The answer is yes. Some people rely primarily on myth and magic as thought systems. But I normally think of these people as a not-very-significant minority. It may be, though, that that minority is getting more significant.

A column in the NY Times today by Neal Gabler posits that we live in a post-Enlightenment society that has gone backward intellectually to a method that does not employ rational thought. Gabler takes this as settled, and argues that it’s even worse: that we are moving into a post-idea world, where thinking is simply no longer done. Instead, we exchange undigested facts. As evidence, he cites social media such as Twitter and Facebook.

I’m not persuaded that social media is killing ideas, or even that the post-Enlightenment has arrived. But anti-rationalism is alive and well. Exhibit A: Michelle Bachmann. Yesterday Bachmann won the Iowa straw poll.

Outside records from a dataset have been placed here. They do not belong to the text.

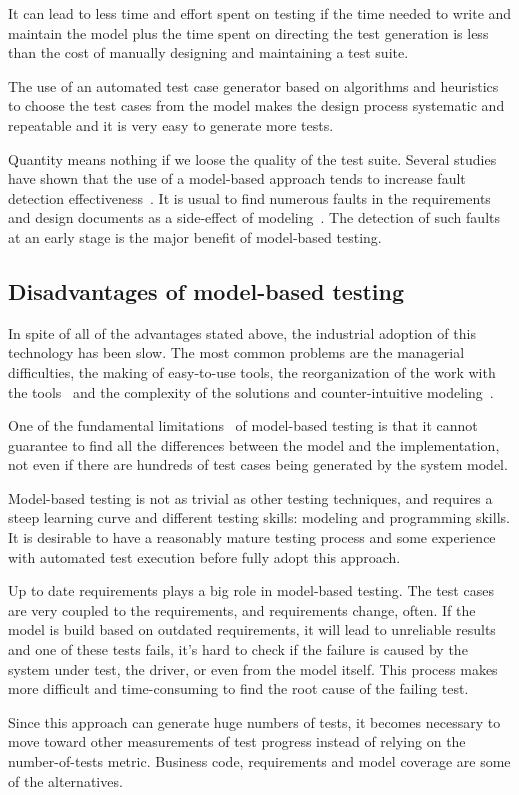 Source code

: It can lead to less time and effort spent on testing if the time needed to write and maintain the model plus the time spent on directing the test generation is less than the cost of manually designing and maintaining a test suite. 

The use of an automated test case generator based on algorithms and heuristics to choose the test cases from the model makes the design process systematic and repeatable and it is very easy to generate more tests.

Quantity means nothing if we loose the quality of the test
suite. Several studies have shown that the use of a
model-based approach tends to increase fault detection effectiveness~\cite{Dalal1999,Farchi2002}. It is usual to find numerous faults in the requirements and design documents as a side-effect of modeling~\cite{1200168}. The detection of such faults at an early stage is the major benefit of model-based testing.

\subsection{Disadvantages of model-based testing}

In spite of all of the advantages stated above, the industrial adoption of this technology has been slow. The most common problems are the managerial difficulties, the making of easy-to-use tools, the reorganization of the work with the tools~\cite{Robinson2013} and the complexity of the solutions and counter-intuitive modeling~\cite{Jääskeläinen2008}.

One of the fundamental limitations~\cite{1200168} of model-based testing is that it cannot guarantee to find all the differences between the model and the implementation, not even if there are hundreds of test cases being generated by the system model.

Model-based testing is not as trivial as other testing techniques, and requires a steep learning curve and different testing skills: modeling and programming skills. It is desirable to have a reasonably mature testing process and some experience with automated test execution before fully adopt this approach.

Up to date requirements plays a big role in model-based testing. The test cases are very coupled to the requirements, and requirements change, often. If the model is build based on outdated requirements, it will lead to unreliable results and one of these tests fails, it's hard to check if the failure is caused by the system under test, the driver, or even from the model itself. This process makes more difficult and time-consuming to find the root cause of the failing test.

Since this approach can generate huge numbers of tests, it becomes necessary to move toward other measurements of test progress instead of relying on the number-of-tests metric. Business code, requirements and model coverage are some of the alternatives.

In this week’s New Yorker, Ryan Lizza discusses the ideas that shaped her thinking.

Bachmann comes out of a tradition that believes the Bible is the literal, infallible, and unerring word of God. She claims to have a personal relationship with Jesus Christ, and believes that he controls her life. She’s also been influenced by various fundamentalist thinkers who have some disturbing notions, including a revisionist view of slavery that holds that it was not all that bad.

It strikes me as implausible that Bachmann could be a serious contender for the presidency, but her style of thinking is having an impact on public policy. It’s hard to understand how the Tea Partiers could refuse to discuss the issue of tax rates, and be prepared to insist on this point at the cost of economic catastrophe. But if you believe that your ideas are coming directly from God, how could you question them? Why would you care to listen to opposing views? Why would you consider compromise? Thus usually harmless nonsensical beliefs become dangerous.

Watson, human games, and the twilight of the gods

Sally and I flew out to Telluride, CO yesterday for a late winter ski adventure. On the flight from Raleigh were our good friend Charles and Chuck, and we looked forward to meeting up with Gabe and Jocelyn. The flights took off on time and progressed in an orderly way. I made some progress getting through back issues of The New Yorker, Scientific American and Golf Digest, listened to Mozart and Debussy. And as often happens when I travel at 35,000 feet, I found myself in a contemplative mood. As Garrison Keillor says of his private eye character: one man’s still trying to find the answer to life’s eternal questions.

What is the meaning of play? When humans have taken care of the essentials — food, clothing, shelter, sex — it is a large part of what they do. I suspect the same is true of all animals, based on the birds, squirrels, fish, cats, dogs, and other creatures I’ve observed. They all love to play. Children love to play. Put a random group of four-year olds together and a game will almost always develop.

The games people play vary widely according to their age, traditions, fitness, intelligence, financial resources, and moxy. Some like skiing, some prefer bowing. Some go for chess, and others like checkers. The arts are unquestionably a form of play; we even refer to musical activity as playing music. A lot of our verbal activity has little to do with survival and qualifies as mostly play.

Smarter-than-normal people tend to like games requiring a good memory and a quick tongue, and to view success in those games as a badge of honor. Before this week, we mostly felt confident that, whatever our weaknesses and failings, we were superior to all other known beings at such activities. After Watson’s triumphant performance at Jeopardy this week, that’s over.

I didn’t see the entire three Jeopardy sessions, but I saw enough to get the idea. The gifted engineers at IBM have taken artificial intelligence to a whole new level. (By the way, congratulations, guys.) Watson has incredible facility with language and memory. The humans never had a chance. I was reminded of the song about John Henry, the great swinger of the hammer, who drove himself to death but couldn’t beat the machine. (Bruce Springstein does a great high-energy version of the song.). Admittedly, Watson’s abilities don’t extend to the entire range of human intelligence. For example, it isn’t good at creative reasoning — yet. But the day when it will be considered hopelessly romantic to think that humans could be more intelligent than machines is well within view.

So where does that leave us as a species? Consciously or subconsciously, we justify a lot of atrocities on the theory that we’re superior as a species to all others, Could Watson make us just a bit more humble? Could it inspire a bit of self-examination? If intelligence isn’t our greatest achievement, if compared to our computers we’re not really very bright, perhaps we’ll come to view our most important defining characteristics as other human qualities, like love and kindness. What if we consciously cultivated those qualities?